_Task to carry out:_ When a line below holds the string "拍案惊奇", show that line.
*** Supplied information Section Begins ***
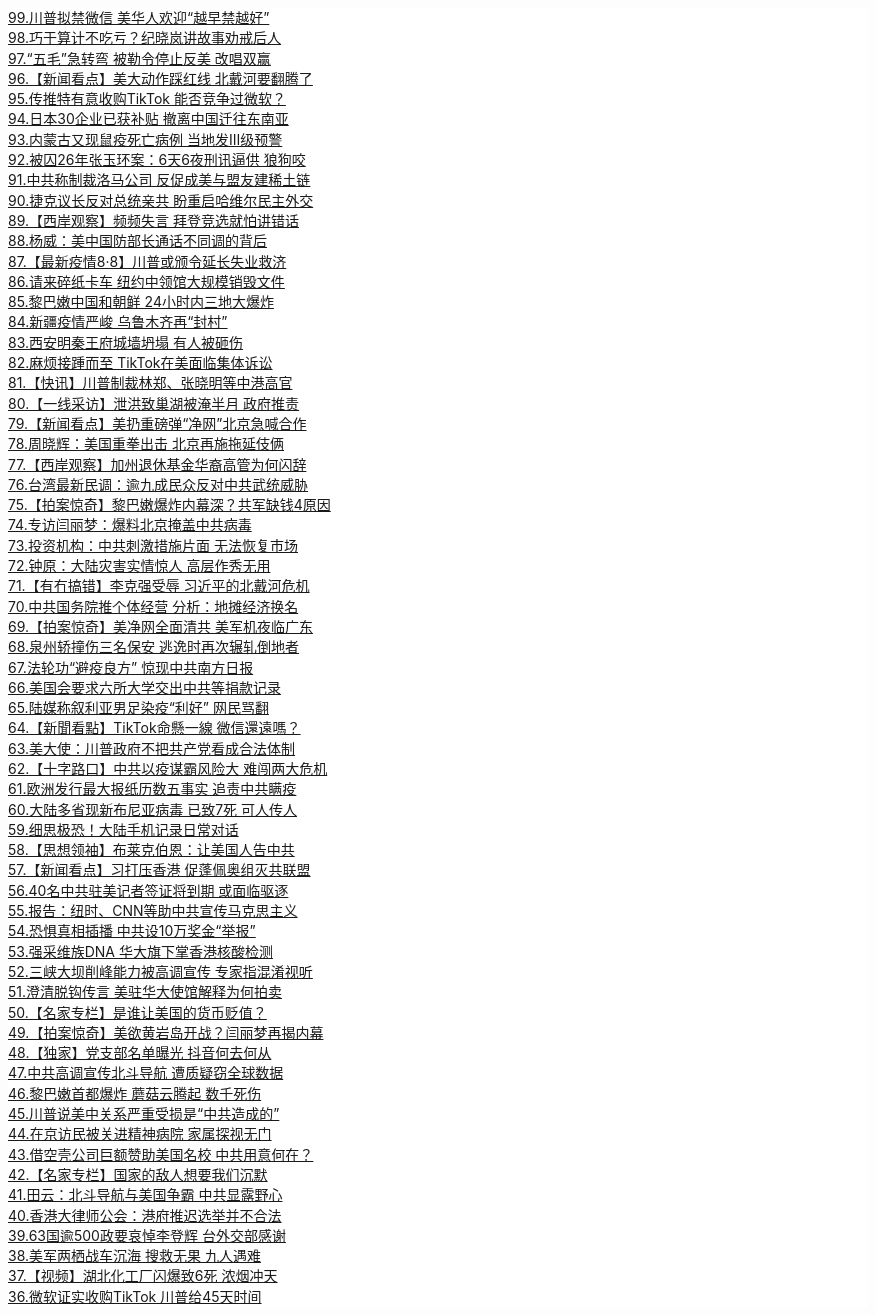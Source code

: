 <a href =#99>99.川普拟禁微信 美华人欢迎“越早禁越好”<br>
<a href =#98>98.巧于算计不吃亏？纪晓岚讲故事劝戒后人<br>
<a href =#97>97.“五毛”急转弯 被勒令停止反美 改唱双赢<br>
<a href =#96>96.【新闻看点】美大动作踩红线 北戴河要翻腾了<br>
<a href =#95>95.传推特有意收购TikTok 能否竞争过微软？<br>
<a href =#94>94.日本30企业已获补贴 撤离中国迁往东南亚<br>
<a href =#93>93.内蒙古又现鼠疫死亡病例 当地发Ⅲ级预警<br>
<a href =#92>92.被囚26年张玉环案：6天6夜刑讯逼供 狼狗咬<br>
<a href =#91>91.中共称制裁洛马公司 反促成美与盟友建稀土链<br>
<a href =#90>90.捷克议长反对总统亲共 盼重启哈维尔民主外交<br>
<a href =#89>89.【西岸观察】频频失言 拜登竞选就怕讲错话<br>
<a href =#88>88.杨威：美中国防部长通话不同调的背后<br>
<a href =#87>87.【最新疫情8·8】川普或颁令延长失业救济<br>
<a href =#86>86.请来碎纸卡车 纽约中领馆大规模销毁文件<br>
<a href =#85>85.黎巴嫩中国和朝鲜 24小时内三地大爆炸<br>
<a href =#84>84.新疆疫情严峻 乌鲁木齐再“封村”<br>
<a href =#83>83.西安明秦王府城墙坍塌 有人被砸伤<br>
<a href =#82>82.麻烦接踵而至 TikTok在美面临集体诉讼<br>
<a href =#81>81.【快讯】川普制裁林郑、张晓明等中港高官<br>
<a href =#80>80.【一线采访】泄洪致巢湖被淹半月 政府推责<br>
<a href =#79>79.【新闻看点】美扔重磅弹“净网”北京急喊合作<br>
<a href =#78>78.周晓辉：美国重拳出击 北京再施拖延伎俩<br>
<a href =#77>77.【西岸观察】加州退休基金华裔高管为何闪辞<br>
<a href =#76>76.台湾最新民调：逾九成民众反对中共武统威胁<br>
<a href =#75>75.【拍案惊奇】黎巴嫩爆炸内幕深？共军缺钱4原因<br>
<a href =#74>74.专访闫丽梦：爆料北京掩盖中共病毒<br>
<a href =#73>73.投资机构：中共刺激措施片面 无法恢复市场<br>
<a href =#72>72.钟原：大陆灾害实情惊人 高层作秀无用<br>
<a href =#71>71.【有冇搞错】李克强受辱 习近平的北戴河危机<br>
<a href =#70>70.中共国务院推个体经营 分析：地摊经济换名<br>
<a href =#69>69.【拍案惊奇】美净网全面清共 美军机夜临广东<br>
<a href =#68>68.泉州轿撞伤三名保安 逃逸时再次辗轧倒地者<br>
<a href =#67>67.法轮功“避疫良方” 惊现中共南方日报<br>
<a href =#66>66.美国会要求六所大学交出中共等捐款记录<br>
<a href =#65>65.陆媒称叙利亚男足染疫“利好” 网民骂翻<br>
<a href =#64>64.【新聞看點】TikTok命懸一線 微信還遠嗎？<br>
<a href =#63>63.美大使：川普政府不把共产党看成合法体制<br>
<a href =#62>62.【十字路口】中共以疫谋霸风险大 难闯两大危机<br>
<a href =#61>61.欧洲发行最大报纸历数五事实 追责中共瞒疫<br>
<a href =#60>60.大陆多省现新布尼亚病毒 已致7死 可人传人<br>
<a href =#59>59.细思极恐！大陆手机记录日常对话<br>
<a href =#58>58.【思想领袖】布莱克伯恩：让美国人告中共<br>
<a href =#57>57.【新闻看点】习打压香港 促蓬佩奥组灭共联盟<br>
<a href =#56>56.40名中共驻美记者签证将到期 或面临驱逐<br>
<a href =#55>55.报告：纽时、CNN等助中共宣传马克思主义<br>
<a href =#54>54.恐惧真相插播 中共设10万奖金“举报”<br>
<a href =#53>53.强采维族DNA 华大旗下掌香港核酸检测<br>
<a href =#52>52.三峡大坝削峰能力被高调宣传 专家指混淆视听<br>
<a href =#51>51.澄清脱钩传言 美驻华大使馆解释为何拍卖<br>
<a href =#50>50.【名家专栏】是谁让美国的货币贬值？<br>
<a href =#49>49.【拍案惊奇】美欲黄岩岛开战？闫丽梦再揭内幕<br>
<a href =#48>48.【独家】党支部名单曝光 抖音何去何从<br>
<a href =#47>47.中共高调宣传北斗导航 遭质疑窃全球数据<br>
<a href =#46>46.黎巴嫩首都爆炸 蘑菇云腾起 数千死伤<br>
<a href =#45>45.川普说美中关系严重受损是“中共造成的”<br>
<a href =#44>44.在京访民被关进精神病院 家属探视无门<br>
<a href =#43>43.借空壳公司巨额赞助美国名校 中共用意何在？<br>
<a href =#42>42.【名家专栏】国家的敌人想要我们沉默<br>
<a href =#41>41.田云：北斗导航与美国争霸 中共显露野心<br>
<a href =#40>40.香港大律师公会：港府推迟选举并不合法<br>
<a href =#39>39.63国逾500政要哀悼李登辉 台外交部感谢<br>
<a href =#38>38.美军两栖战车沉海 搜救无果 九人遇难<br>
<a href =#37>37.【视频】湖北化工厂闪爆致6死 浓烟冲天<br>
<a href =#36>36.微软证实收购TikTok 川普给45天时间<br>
*** Supplied information Section Ends ***
_Written response:_
<a href =#75>75.【拍案惊奇】黎巴嫩爆炸内幕深？共军缺钱4原因<br>
<a href =#69>69.【拍案惊奇】美净网全面清共 美军机夜临广东<br>
<a href =#49>49.【拍案惊奇】美欲黄岩岛开战？闫丽梦再揭内幕<br>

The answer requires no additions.